The bouncer raised his eyebrows. “Really? He mentioned he was expecting someone … huh.”

“Is Jordan with him?” Roan added, trying to keep it casual.

“Who? Oh, you mean that skinny rich boy? Naw, I ain’t seen him in weeks.” He lifted up the velvet rope, and said, “C’mon. He’s three doors down, on the left.” As they crossed beneath the rope, the bouncer added, “What is it with hockey anyways? You skate around, you hardly score,  and it’s kinda dull, ain’t it?”

“Not from our perspective.”

“Manger moi,” Tank told him. Roan was fairly certain he just told the guy to eat him. But in French it sounded classy.

“Huh?”

“It’s not for everyone,” Roan told him, mimicking sympathy, but in all honesty he was clamping down hard on the urge to laugh.

“Guess not. I prefer football.”

Once they were in the back room, a maze of under lit corridors, Grey said, “Yeah, guys who shoot ‘roids in their ass until they’re too big to fit through a normal doorway, with their junk shrunk to the size of raisins. Sign me up for that.”

“I know you told him to eat you, Tank, but that’s the limit of my French. What else did you say?”

“I was complaining,” he admitted. “I said the place was cheap and ugly, it smelled bad, and expecting ten bucks for a soda was a joke.”

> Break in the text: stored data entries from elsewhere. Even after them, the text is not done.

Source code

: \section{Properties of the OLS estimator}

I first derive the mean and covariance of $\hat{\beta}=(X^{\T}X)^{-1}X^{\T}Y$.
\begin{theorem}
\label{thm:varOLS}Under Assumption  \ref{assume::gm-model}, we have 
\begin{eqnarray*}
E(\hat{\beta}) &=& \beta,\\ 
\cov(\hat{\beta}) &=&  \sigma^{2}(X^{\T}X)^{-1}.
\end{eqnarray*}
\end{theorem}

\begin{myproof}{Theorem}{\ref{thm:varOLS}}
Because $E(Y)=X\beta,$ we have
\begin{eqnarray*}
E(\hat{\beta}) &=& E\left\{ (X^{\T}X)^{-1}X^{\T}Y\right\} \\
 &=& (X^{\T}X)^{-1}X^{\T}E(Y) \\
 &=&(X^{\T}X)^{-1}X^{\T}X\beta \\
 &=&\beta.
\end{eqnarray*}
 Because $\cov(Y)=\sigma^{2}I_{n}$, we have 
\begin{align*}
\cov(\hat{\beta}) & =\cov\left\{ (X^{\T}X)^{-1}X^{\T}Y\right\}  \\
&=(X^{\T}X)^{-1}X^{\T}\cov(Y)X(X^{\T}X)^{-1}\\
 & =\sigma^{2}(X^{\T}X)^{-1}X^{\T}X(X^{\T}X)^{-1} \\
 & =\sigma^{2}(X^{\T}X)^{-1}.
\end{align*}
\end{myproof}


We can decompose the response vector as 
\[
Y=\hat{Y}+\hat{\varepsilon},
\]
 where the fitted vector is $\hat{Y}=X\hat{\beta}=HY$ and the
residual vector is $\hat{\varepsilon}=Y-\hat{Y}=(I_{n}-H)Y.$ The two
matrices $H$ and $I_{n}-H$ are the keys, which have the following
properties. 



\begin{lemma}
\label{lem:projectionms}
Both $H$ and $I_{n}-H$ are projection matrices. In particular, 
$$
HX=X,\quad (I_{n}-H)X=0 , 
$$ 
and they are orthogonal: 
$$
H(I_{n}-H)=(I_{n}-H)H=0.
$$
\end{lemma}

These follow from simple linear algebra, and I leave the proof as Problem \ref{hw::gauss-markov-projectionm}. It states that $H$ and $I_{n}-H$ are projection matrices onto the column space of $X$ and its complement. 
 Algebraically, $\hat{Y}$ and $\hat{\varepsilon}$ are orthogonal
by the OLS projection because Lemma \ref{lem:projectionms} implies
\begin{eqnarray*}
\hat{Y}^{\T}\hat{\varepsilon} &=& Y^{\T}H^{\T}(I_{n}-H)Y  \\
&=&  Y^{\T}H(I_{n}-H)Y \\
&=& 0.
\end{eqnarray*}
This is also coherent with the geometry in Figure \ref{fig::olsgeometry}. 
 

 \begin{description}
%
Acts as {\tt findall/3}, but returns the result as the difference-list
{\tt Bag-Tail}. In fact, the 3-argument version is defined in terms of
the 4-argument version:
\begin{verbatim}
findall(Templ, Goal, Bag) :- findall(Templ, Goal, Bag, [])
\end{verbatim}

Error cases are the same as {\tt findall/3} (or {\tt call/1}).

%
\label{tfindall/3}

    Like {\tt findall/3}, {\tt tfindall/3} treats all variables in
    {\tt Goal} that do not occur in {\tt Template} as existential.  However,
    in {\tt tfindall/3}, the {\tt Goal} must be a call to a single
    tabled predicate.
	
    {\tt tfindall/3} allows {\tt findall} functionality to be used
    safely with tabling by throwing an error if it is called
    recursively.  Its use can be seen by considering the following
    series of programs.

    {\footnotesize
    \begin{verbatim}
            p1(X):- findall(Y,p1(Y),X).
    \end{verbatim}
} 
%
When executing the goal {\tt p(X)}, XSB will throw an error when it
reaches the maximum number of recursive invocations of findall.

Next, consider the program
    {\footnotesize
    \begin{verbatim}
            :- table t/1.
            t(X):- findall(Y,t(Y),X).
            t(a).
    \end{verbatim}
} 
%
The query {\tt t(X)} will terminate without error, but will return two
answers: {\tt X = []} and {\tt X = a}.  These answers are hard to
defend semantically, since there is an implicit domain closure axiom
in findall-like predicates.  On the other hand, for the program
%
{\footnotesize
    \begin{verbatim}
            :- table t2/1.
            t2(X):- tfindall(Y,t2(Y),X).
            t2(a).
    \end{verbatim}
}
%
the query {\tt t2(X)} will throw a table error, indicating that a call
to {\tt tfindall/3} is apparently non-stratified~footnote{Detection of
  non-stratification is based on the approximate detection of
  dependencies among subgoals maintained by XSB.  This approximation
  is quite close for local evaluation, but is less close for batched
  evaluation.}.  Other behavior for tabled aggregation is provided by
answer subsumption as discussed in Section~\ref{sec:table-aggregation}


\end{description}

All fair points. “When you pointed at the stripper ..?”

“I said she looked like his mom.”

Grey laughed then, but tried to stifle it. “You bastard, I almost lost it then.”

Tank just smiled in a pleased, slightly unbalanced way. Again, Tank seemed like the mellowest guy in the world, but he gave off an energy that suggested that was a trap. Both he and Grey exuded the quiet confidence of men who never had to worry about anything, but Tank still had an edge to him that made him harder to read. Either he was honestly just a bit nuts, or really liked people to think that he was.

Roan led the way to the room, one door among a few, none particularly indicative of what was inside. But he could smell sweat in the air, arousal, frustration. What was that Chris Rock joke? Something about there never being sex in the champagne rooms? Well, these were the equivalent of the champagne rooms, and no, there was no sex, although there was anticipation and disappointment.

Roan opened the door without knocking, not sure what he was going to see. What he saw was a sleazy/cheesy looking lounge, with velvet sofas in a semi-circle and mirrors on the wall, and some kind of pop style R & B music blocking out the sounds of the club or any noises from the other rooms. A scantily clad brunette waitress in a gold bikini (really? Tacky ..) was serving drinks off a silver tray to Darren and his “posse”. The posse consisted of three steroided out muscleheads – one shaven headed, one with a crew cut, the last with a type of proto-mullet (he mentally dubbed them, in order, Curly, Moe, and Larry) – and a stacked blonde in a skin tight purple sheath dress who probably worked for the club. Darren was unimpressive, your average frat boy type with a soul patch and unruly dun brown hair that suggested he was vain and trying hard not to come off that way. Something in his eyes had the smug arrogance of the terminally bored, but he looked sour at their entrance. “Dudes, occupado,” he said. Wow, that just made Roan hate him more.

“I’m Chelsea Yamamoto” he told him. “You were expecting me.”

Darren’s eyes narrowed. “What?”

Larry, Moe, and Curly all stood up, and Grey and Tank took a couple steps forward, as if ready to charge them. The fact that there were three of them and that at least two of them outweighed Tank by a hundred pounds didn’t seem to phase them. Grey was physically relaxed, a total lie (no good fighter ever really tensed), and Tank seemed almost semi-conscious, save for his eyes, which seemed to eat up the room with every glance, sorting details and tossing them aside based on irrelevance. His laser like focus was impressive; he was a sniper waiting to happen.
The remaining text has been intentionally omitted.